Sounds intriguing. My question is whether the C's between Creation and Christ adequately represent the period from the Patriarchs to Israel (which give meaning to what the Christ etc are about) or if they turn them into abstractions?

jonkramer said...

Good question.
I think it all depends on how one unpacks the stuff. If one simply rushes through Crisis, Calling, Conversations, by saying "things broke - God tried to fix it - it didn't work" - then we're missing out on a lot.
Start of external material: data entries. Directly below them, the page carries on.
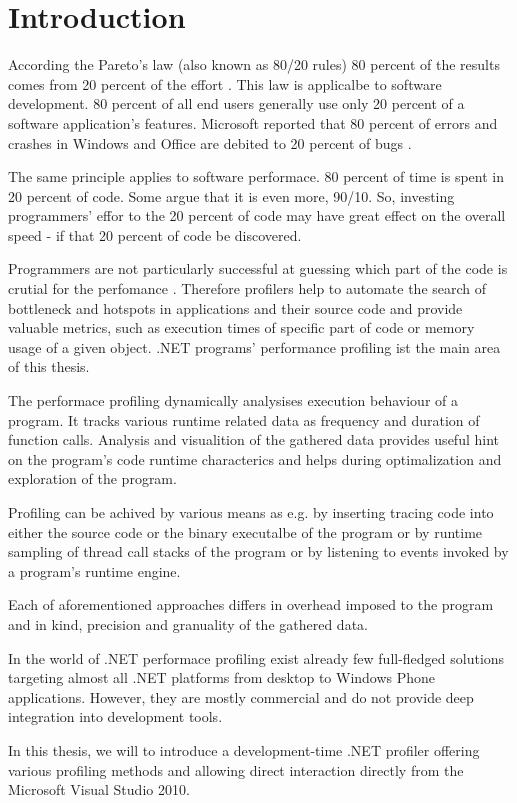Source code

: \chapter{Introduction}

According the Pareto's law (also known as 80/20 rules) 80 percent of the results comes from 20 percent of the effort \cite{RicKoch1999}. This law is applicalbe to software development. 80 percent of all end users generally use only 20 percent of a software application's features. Microsoft reported that 80 percent of errors and crashes in Windows and Office are debited to 20 percent of bugs \cite{PauRoon2002}.

The same principle applies to software performace. 80 percent of time is spent in 20 percent of code. Some argue that it is even more, 90/10. So, investing programmers' effor to the 20 percent of code may have great effect on the overall speed - if that 20 percent of code be discovered.

Programmers are not particularly successful at guessing which part of the code is crutial for the perfomance \cite{SteMcCo2004}. Therefore profilers help to automate the search of bottleneck and hotspots in applications and their source code and provide valuable metrics, such as execution times of specific part of code or memory usage of a given object. .NET programs' performance profiling ist the main area of this thesis.

The performace profiling dynamically analysises execution behaviour of a program. It tracks various runtime related data as frequency and duration of function calls. Analysis and visualition of the gathered data provides useful hint on the program's code runtime characterics and helps during optimalization and exploration of the program.
	
Profiling can be achived by various means as e.g. by inserting tracing code into either the source code or the binary executalbe of the program or by runtime sampling of thread call stacks of the program or by listening to events invoked by a program's runtime engine.

Each of aforementioned approaches differs in overhead imposed to the program and in kind, precision and granuality of the gathered data.

In the world of .NET performace profiling exist already few full-fledged solutions targeting almost all .NET platforms from desktop to Windows Phone applications. However, they are mostly commercial and do not provide deep integration into development tools.  

In this thesis, we will to introduce a development-time .NET profiler offering various profiling methods and allowing direct interaction directly from the Microsoft Visual Studio 2010.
And typically, I think most evangelicals would rush through the first stages - just to get to Christ.
But, personally, I've found McLaren to be theologically deep (enough), but easily accessible (The Conversations section is broken up into: Priests, Prophets, Poets, Philosophers... you can see what he's trying to do).

jon said...

yeah, cool.

i have been thinking ever since Hirsch said "Trinitarianism makes clumsy missiology" of coming up with a more holistically biblical (yet concisely presentable) and Trinitarian gospel presentation to replace the "bridge diagram".
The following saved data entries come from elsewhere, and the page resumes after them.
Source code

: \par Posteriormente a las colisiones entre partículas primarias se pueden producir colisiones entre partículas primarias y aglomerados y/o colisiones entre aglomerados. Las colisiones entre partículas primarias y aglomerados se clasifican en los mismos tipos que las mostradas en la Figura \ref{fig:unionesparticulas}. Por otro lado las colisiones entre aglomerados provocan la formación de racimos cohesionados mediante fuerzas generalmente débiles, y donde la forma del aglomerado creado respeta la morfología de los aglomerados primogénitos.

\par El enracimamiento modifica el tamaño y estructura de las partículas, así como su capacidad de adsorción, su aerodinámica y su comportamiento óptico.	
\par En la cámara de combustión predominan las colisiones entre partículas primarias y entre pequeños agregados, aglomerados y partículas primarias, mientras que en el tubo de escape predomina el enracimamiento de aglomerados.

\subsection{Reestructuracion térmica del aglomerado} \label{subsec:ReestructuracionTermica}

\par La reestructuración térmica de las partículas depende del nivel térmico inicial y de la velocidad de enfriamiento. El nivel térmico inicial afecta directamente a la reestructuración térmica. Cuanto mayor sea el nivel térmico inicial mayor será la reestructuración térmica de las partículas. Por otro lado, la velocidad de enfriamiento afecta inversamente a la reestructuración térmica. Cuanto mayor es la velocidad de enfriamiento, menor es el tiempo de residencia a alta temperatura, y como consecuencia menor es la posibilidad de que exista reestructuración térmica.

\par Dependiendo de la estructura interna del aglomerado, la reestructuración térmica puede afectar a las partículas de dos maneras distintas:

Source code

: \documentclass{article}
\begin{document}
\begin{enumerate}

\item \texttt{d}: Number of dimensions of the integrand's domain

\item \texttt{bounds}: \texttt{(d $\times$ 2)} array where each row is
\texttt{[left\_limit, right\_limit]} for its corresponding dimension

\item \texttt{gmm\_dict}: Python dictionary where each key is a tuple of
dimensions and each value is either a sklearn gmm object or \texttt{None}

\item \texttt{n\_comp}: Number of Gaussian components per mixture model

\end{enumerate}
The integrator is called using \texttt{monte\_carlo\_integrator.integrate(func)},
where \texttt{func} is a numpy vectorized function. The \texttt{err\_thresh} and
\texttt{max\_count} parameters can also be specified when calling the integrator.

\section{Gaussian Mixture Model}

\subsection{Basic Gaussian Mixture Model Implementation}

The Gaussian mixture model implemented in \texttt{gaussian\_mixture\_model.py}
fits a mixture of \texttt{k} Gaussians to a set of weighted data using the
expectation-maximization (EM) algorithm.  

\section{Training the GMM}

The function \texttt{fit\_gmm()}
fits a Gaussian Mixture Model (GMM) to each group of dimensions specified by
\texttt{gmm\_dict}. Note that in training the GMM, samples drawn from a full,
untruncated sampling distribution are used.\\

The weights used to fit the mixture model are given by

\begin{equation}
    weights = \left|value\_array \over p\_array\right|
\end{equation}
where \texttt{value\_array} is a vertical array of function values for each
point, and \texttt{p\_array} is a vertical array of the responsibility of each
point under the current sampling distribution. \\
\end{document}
SOunds like McLaren may have a decent one. THe other day in church I preached A Hitchhikers Guide to the Life of Christ as my first attempt.

Anonymous said...

good stuff guys. As a young boy (11 ish) I can remember asking Jesus to "come into my heart" because i was scared of going to hell. The "salvation experience" at that time was very real (that aspect of it still is) but very soon discovered there's a ton more stuff involved in our salvation (reconciliation to use Barth's term) that fire escaped. And it's taking all my life to unpack the ramifications of it all. Is that what this excellent discussion is about (other than the pretrib stuff)? As long as we don't forget that the "going to heaven not hell" stuff is still truth! Stu.